A prominent protester, Mancho Bibixy, was also arrested. He was a vocal protester who staged the famous coffin protest decrying bad roads in Bamenda, capital of the northwest region. State media describes him as "a secessionist ring leader" - but an interview with France 24 paints a different picture of the activist.

Ayah Paul Abine, a former presidential candidate, chairman of Popular Action Party (PAP) and Advocate General of the Supreme Court, was also reportedly arrested. News of his arrest was posted on his Facebook page. According to the update he was arrested by 6 armed men from SED who had no arrest warrant. Ayah Paul has been vocal in the call for resolution of the Anglophone problem.

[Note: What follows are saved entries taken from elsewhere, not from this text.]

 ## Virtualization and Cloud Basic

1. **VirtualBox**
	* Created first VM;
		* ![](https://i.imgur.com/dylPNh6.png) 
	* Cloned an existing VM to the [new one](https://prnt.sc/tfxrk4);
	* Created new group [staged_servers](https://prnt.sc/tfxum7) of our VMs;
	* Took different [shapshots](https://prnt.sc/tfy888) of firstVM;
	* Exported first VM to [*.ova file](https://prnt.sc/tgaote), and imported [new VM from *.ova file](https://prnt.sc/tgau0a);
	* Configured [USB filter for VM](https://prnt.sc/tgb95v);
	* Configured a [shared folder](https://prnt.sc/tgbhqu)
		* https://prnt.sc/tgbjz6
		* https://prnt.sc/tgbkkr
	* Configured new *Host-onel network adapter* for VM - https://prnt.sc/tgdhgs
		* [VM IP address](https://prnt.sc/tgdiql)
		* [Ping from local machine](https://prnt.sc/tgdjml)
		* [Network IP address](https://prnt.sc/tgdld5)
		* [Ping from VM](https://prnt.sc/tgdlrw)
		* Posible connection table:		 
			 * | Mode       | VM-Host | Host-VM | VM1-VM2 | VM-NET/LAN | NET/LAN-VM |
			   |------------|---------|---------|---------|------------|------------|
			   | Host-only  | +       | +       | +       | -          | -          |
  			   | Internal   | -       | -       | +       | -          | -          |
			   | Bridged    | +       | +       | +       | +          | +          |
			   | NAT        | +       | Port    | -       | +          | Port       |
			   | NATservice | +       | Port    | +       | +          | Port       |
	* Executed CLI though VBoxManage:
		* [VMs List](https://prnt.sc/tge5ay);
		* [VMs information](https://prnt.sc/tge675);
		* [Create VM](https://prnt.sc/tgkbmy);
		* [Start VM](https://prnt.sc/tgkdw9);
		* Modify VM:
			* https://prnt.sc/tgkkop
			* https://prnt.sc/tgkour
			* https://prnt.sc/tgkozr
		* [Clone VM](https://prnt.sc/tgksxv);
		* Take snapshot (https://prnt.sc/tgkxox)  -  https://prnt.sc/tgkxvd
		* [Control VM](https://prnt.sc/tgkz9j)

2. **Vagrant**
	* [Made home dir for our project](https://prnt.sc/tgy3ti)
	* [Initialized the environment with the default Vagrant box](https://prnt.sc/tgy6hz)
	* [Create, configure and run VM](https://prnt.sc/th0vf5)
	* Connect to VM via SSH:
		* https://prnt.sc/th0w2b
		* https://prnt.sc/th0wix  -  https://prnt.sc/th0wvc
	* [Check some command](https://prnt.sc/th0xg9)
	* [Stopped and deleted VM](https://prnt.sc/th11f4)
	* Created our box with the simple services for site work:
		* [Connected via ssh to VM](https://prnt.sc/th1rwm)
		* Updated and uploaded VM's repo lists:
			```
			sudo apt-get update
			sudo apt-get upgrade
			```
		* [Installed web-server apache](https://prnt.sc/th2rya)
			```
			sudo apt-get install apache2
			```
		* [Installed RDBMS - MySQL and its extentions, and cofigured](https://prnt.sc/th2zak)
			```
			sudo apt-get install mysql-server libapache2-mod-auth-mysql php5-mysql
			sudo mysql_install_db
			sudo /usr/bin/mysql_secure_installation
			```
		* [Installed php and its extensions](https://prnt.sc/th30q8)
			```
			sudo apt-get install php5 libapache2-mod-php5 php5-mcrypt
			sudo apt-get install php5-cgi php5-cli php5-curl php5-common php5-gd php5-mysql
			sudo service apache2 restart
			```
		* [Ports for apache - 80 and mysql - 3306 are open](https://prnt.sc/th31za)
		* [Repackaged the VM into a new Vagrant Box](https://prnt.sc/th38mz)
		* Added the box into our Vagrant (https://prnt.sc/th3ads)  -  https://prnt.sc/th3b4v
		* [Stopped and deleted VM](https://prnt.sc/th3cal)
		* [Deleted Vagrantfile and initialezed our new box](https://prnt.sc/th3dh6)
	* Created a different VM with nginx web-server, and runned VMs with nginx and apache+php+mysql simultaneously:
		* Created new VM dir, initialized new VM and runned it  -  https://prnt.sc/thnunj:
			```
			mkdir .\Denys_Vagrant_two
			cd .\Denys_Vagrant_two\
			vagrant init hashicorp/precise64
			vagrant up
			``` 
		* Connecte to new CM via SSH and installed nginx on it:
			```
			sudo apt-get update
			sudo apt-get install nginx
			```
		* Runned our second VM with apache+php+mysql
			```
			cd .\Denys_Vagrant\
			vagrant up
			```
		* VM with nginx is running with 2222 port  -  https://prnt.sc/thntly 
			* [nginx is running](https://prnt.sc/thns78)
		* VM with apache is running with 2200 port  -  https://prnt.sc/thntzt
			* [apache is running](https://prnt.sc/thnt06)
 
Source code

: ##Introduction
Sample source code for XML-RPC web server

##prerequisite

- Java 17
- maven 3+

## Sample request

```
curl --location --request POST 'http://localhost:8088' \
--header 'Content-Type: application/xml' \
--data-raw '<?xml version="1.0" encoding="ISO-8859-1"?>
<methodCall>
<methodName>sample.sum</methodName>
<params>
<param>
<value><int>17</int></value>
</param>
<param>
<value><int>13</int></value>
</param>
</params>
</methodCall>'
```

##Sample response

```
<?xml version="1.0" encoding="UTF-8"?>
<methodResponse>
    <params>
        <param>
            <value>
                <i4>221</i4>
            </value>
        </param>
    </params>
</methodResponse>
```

In an interview with STV News (in French), for example, he did not mince words.

According to reports as of the time of this writing, another vocal Anglophone - Joseph Wirba, a Member of Parliament from Kumbo who took Cameroon by storm with a spirited speech in parliament highlighting the plight of Anglophones, has been arrested.

Worthy to mention that numerous other civilians have been arrested since November 2016 when civil disobedience erupted in English-speaking regions of Cameroon, and according to the African Commission on Human and Peoples' Rights (ACHPR) in a scathing press release - more than nine (9) deaths have been reported. The Commission also noted that the government is planning mass arrests, kidnappings and assassinations as a means to "thwart" the Anglophone struggle.

My Take

As Abraham Maslow once said, "I suppose it is tempting, if the only tool you have is hammer, to treat everything as if it were a nail." All the government of Cameroon has is an iron fist - hence it cracks down on anyone or anything that dissents.

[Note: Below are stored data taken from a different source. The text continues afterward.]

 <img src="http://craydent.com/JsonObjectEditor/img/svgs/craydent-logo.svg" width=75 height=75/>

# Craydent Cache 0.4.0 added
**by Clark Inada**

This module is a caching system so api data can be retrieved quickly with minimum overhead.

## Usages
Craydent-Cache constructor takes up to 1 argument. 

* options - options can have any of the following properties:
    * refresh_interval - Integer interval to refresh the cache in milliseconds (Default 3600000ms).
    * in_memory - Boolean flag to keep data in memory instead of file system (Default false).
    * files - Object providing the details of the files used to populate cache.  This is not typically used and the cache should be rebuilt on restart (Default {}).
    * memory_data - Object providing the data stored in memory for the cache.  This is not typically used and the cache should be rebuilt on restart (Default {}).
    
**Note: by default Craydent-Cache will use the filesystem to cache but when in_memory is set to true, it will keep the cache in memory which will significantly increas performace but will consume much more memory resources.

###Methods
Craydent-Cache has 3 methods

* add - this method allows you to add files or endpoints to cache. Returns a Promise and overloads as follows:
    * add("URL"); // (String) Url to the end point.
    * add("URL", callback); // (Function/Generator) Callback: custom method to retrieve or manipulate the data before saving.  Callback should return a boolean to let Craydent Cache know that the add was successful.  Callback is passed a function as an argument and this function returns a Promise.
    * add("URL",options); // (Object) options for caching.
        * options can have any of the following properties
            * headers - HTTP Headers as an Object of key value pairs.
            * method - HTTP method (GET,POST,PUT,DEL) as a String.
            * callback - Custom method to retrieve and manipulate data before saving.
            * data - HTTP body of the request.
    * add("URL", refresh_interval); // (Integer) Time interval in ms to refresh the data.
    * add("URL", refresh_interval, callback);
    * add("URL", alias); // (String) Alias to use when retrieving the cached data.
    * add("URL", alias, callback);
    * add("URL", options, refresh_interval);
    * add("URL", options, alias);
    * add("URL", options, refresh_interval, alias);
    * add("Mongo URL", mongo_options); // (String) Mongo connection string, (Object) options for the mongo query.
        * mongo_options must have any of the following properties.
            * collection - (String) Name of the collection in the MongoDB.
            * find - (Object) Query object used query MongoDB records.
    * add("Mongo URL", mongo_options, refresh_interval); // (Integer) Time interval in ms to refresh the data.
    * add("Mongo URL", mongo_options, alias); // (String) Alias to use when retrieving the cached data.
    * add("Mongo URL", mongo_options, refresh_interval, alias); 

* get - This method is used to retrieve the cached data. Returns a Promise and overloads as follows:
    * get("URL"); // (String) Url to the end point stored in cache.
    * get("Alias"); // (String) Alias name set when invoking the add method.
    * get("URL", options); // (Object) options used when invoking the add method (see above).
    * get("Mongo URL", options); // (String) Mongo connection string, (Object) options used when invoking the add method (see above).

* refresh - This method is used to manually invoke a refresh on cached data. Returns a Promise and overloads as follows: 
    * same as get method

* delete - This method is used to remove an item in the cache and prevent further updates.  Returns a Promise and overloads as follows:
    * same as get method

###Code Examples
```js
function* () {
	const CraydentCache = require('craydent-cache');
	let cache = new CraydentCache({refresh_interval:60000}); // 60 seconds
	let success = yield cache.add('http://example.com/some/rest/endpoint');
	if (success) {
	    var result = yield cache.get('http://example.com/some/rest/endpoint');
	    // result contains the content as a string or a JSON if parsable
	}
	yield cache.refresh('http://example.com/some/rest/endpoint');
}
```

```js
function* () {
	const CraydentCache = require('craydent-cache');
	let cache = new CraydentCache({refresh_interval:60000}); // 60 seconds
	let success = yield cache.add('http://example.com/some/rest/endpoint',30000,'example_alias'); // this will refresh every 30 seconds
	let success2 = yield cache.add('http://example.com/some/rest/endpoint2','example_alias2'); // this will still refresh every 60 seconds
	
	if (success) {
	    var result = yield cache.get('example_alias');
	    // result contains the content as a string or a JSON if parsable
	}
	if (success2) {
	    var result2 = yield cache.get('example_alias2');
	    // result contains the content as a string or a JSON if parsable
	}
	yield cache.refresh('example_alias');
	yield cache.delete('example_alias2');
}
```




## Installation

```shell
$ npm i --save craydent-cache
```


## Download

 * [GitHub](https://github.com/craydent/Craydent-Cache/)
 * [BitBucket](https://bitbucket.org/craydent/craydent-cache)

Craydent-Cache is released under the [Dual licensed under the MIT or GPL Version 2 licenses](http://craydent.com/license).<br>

The CACSC was banned on same day it issued a press release calling for "greater self-discipline" and condemning violence "unreservedly" - an indication that the organization is nonviolent. Claims that its objectives are contrary to the Constitution and could jeopardize national security are unfounded. The objectives listed on its website (accessed on 23 January 2017), include identify problems affecting the existence of Anglophones in Cameroon; educate, advocate, mediate, advise and speak for and on behalf of Anglophones in Cameroon; propose policy alternatives to improve the lives of the people. Looking at the organization's objectives it is plausible to conclude that the ban and arrest of CACSC leaders were politically motivated. The intention is to scape-goat them and cow Anglophone dissidents into silence and submission - with the ultimate goal of ending an effective strike that has been in place since November 2016.

According to the Parliamentary Assembly of the Council of Europe, a person is a political prisoner if he or she, deprived of personal liberty, meets any of the following criteria:
  1. Detention violates basic guarantees in the European Convention on Human Rights and its Protocols, particularly freedom of thought, conscience and religion; freedom of expression and information; and freedom of assembly and association.
  2. The detention is imposed for purely political reasons.
  3. The length or conditions of the detention are out of proportion to the offense.
  4. He or she is detained in a discriminatory manner as compared to other persons.
  5. The detention is the result of judicial proceedings that are clearly unfair and connected with the political motives of the authorities. 
Amnesty International defines prisoners of conscience as "people who have been jailed because of their political, religious or other consciously-held beliefs, ethnic origin, sex, color, language, national or social origin, economic status, birth, sexual orientation or other status - provided that they have neither used nor advocated violence." According RFE/RL Amnesty International makes a slight distinction between "political prisoner" and "prisoner of conscience." The latter is a subset of the former -- as evidenced by the use of the phrase "prisoners of conscience and other political prisoners" in this report on political prisoners in Iran.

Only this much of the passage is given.